Upgrading Apache Spark 2.4.8 (with CDS 3.3.2) on 7.1.9 SP1 to Spark 3 on 7.3.1
The following steps will help you upgrading from Apache Spark 2.4.8 on Cloudera Private Cloud 7.1.9 SP1 to Spark 3.4.1 on 7.3.1.
| Source cluster version | Source cluster Spark 2 version | Source cluster Spark 3 version | Target cluster version | Target cluster Spark 3 version | Spark 2 used with connectors1 | 
|---|---|---|---|---|---|
| 7.1.9 SP1 | 2.4.8 | 3.3.2 (CDS) | 7.3.1 | 3.4.1 | no | 
1  Oozie, Solr, Phoenix, Hive Warehouse Connector, Spark Schema Registry
Application migration tasks from Spark 2 to Spark 3
              Follow the Spark application migration documentation to migrate your Apache Spark Applications from version 2.4.8 to 3.3.2.
        
- Check the supported Java versions.
 - Check the supported Scala version.
 - Check the supported Python versions.
 - 
                    Account for changed or versioned Spark commands in your code. (
spark-submit,pyspark, etc.) - Check supported versions for Spark connectors.
 - Check the logging library used in your code.
 - Check the compatibility of 3rd-party libraries used in your code.
 - Check Spark behavior changes and refactor your code.
 
Post-application migration tasks
- 
                Stop the Livy (
Livy for Spark 2) and Spark 2 (SPARK_ON_YARN) services. - Delete the Spark 2 and Livy for Spark 2 services.
 - Move Spark 2 event logs to the Spark 3 event logs directory.
 
In-place cluster upgrade
Spark application migration (from Spark 3.x to Spark 3.4.1)

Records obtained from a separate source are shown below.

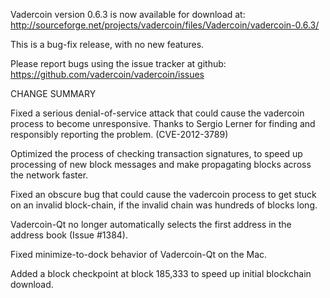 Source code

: Vadercoin version 0.6.3 is now available for download at:
  http://sourceforge.net/projects/vadercoin/files/Vadercoin/vadercoin-0.6.3/

This is a bug-fix release, with no new features.

Please report bugs using the issue tracker at github:
  https://github.com/vadercoin/vadercoin/issues

CHANGE SUMMARY

Fixed a serious denial-of-service attack that could cause the
vadercoin process to become unresponsive. Thanks to Sergio Lerner
for finding and responsibly reporting the problem. (CVE-2012-3789)

Optimized the process of checking transaction signatures, to
speed up processing of new block messages and make propagating
blocks across the network faster.

Fixed an obscure bug that could cause the vadercoin process to get
stuck on an invalid block-chain, if the invalid chain was
hundreds of blocks long.

Vadercoin-Qt no longer automatically selects the first address
in the address book (Issue #1384).

Fixed minimize-to-dock behavior of Vadercoin-Qt on the Mac.

Added a block checkpoint at block 185,333 to speed up initial
blockchain download.
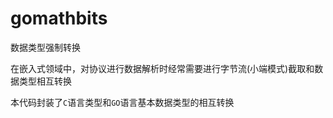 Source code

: # gomathbits
数据类型强制转换

在嵌入式领域中，对协议进行数据解析时经常需要进行字节流(小端模式)截取和数据类型相互转换

本代码封装了`C`语言类型和`GO`语言基本数据类型的相互转换
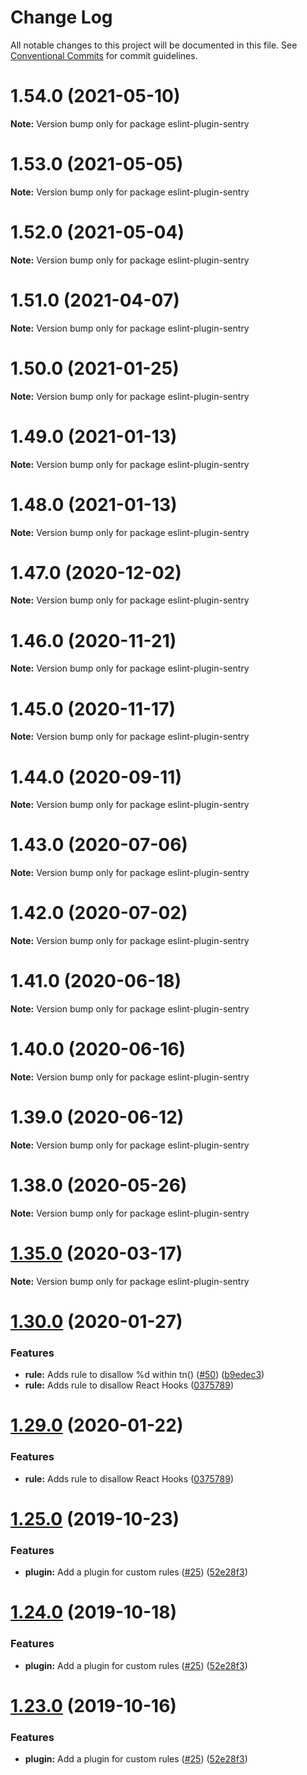 # Change Log

All notable changes to this project will be documented in this file.
See [Conventional Commits](https://conventionalcommits.org) for commit guidelines.

# 1.54.0 (2021-05-10)

**Note:** Version bump only for package eslint-plugin-sentry





# 1.53.0 (2021-05-05)

**Note:** Version bump only for package eslint-plugin-sentry





# 1.52.0 (2021-05-04)

**Note:** Version bump only for package eslint-plugin-sentry





# 1.51.0 (2021-04-07)

**Note:** Version bump only for package eslint-plugin-sentry





# 1.50.0 (2021-01-25)

**Note:** Version bump only for package eslint-plugin-sentry





# 1.49.0 (2021-01-13)

**Note:** Version bump only for package eslint-plugin-sentry





# 1.48.0 (2021-01-13)

**Note:** Version bump only for package eslint-plugin-sentry





# 1.47.0 (2020-12-02)

**Note:** Version bump only for package eslint-plugin-sentry





# 1.46.0 (2020-11-21)

**Note:** Version bump only for package eslint-plugin-sentry





# 1.45.0 (2020-11-17)

**Note:** Version bump only for package eslint-plugin-sentry





# 1.44.0 (2020-09-11)

**Note:** Version bump only for package eslint-plugin-sentry





# 1.43.0 (2020-07-06)

**Note:** Version bump only for package eslint-plugin-sentry





# 1.42.0 (2020-07-02)

**Note:** Version bump only for package eslint-plugin-sentry





# 1.41.0 (2020-06-18)

**Note:** Version bump only for package eslint-plugin-sentry





# 1.40.0 (2020-06-16)

**Note:** Version bump only for package eslint-plugin-sentry





# 1.39.0 (2020-06-12)

**Note:** Version bump only for package eslint-plugin-sentry





# 1.38.0 (2020-05-26)

**Note:** Version bump only for package eslint-plugin-sentry





# [1.35.0](https://github.com/getsentry/eslint-config-sentry/compare/v1.34.0...v1.35.0) (2020-03-17)

**Note:** Version bump only for package eslint-plugin-sentry





# [1.30.0](https://github.com/getsentry/eslint-config-sentry/compare/v1.28.1...v1.30.0) (2020-01-27)


### Features

* **rule:** Adds rule to disallow %d within tn() ([#50](https://github.com/getsentry/eslint-config-sentry/issues/50)) ([b9edec3](https://github.com/getsentry/eslint-config-sentry/commit/b9edec3))
* **rule:** Adds rule to disallow React Hooks ([0375789](https://github.com/getsentry/eslint-config-sentry/commit/0375789))





# [1.29.0](https://github.com/getsentry/eslint-config-sentry/compare/v1.28.1...v1.29.0) (2020-01-22)


### Features

* **rule:** Adds rule to disallow React Hooks ([0375789](https://github.com/getsentry/eslint-config-sentry/commit/0375789))





# [1.25.0](https://github.com/getsentry/eslint-config-sentry/compare/v1.19.1...v1.25.0) (2019-10-23)


### Features

* **plugin:** Add a plugin for custom rules ([#25](https://github.com/getsentry/eslint-config-sentry/issues/25)) ([52e28f3](https://github.com/getsentry/eslint-config-sentry/commit/52e28f3))





# [1.24.0](https://github.com/getsentry/eslint-config-sentry/compare/v1.19.1...v1.24.0) (2019-10-18)


### Features

* **plugin:** Add a plugin for custom rules ([#25](https://github.com/getsentry/eslint-config-sentry/issues/25)) ([52e28f3](https://github.com/getsentry/eslint-config-sentry/commit/52e28f3))





# [1.23.0](https://github.com/getsentry/eslint-config-sentry/compare/v1.19.1...v1.23.0) (2019-10-16)


### Features

* **plugin:** Add a plugin for custom rules ([#25](https://github.com/getsentry/eslint-config-sentry/issues/25)) ([52e28f3](https://github.com/getsentry/eslint-config-sentry/commit/52e28f3))
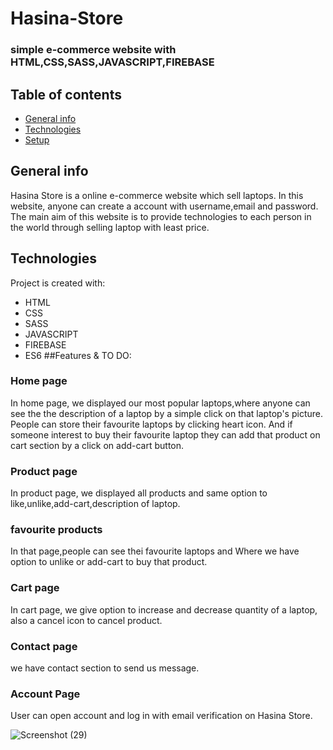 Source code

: # Hasina-Store
### simple e-commerce website with HTML,CSS,SASS,JAVASCRIPT,FIREBASE
## Table of contents
* [General info](#general-info)
* [Technologies](#technologies)
* [Setup](#setup)

## General info
Hasina Store is a online e-commerce website which sell laptops. In this website, anyone can create a account with username,email and password. The main aim of this website is to provide technologies to each person in the world through selling laptop with least price.
## Technologies
  Project is created with:
* HTML
* CSS
* SASS
* JAVASCRIPT
* FIREBASE
* ES6
##Features & TO DO:

### Home page
In home page, we displayed our most popular laptops,where anyone can see the the description of a laptop by a simple click on that laptop's picture. People can store their favourite laptops by clicking heart icon. And if someone interest to buy their favourite laptop they can add that product on cart section by a click on add-cart button.
### Product page
In product page, we displayed all products and same option to like,unlike,add-cart,description of laptop.
### favourite products
In that page,people can see thei  favourite laptops and Where we have option to unlike or add-cart to buy that product.
### Cart page
In cart page, we give option to increase and decrease quantity of a laptop, also a cancel icon to cancel product.
### Contact page
we have contact section to send us message.
### Account Page
User can open account and log in with email verification on Hasina Store.

![Screenshot (29)](https://user-images.githubusercontent.com/97860664/152707428-5c7241d9-0909-421f-b4d6-4095b4e2aae2.png)
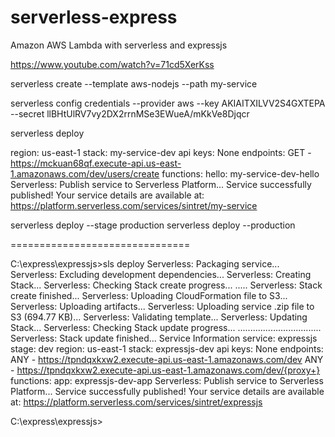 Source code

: # serverless-express
Amazon AWS Lambda with serverless and expressjs



https://www.youtube.com/watch?v=71cd5XerKss

serverless create --template aws-nodejs --path my-service

serverless config credentials --provider aws --key AKIAITXILVV2S4GXTEPA  --secret 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

serverless deploy



region: us-east-1
stack: my-service-dev
api keys:
  None
endpoints:
  GET - https://mckuan68qf.execute-api.us-east-1.amazonaws.com/dev/users/create
functions:
  hello: my-service-dev-hello
Serverless: Publish service to Serverless Platform...
Service successfully published! Your service details are available at:
https://platform.serverless.com/services/sintret/my-service


serverless deploy --stage production
serverless deploy --production








===============================


C:\express\expressjs>sls deploy
Serverless: Packaging service...
Serverless: Excluding development dependencies...
Serverless: Creating Stack...
Serverless: Checking Stack create progress...
.....
Serverless: Stack create finished...
Serverless: Uploading CloudFormation file to S3...
Serverless: Uploading artifacts...
Serverless: Uploading service .zip file to S3 (694.77 KB)...
Serverless: Validating template...
Serverless: Updating Stack...
Serverless: Checking Stack update progress...
.................................
Serverless: Stack update finished...
Service Information
service: expressjs
stage: dev
region: us-east-1
stack: expressjs-dev
api keys:
  None
endpoints:
  ANY - https://tpndqxkxw2.execute-api.us-east-1.amazonaws.com/dev
  ANY - https://tpndqxkxw2.execute-api.us-east-1.amazonaws.com/dev/{proxy+}
functions:
  app: expressjs-dev-app
Serverless: Publish service to Serverless Platform...
Service successfully published! Your service details are available at:
https://platform.serverless.com/services/sintret/expressjs

C:\express\expressjs>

              Follow the Spark application migration documentation to migrate your Apache Spark Applications from version 3.3.2 to 3.4.1
        
- Refactor your Spark application code.
 
Final steps
After the upgrade and application migration are complete:
- Check the status of your clusters.
 - Perform benchmark testing on your applications. See Spark Application Migration.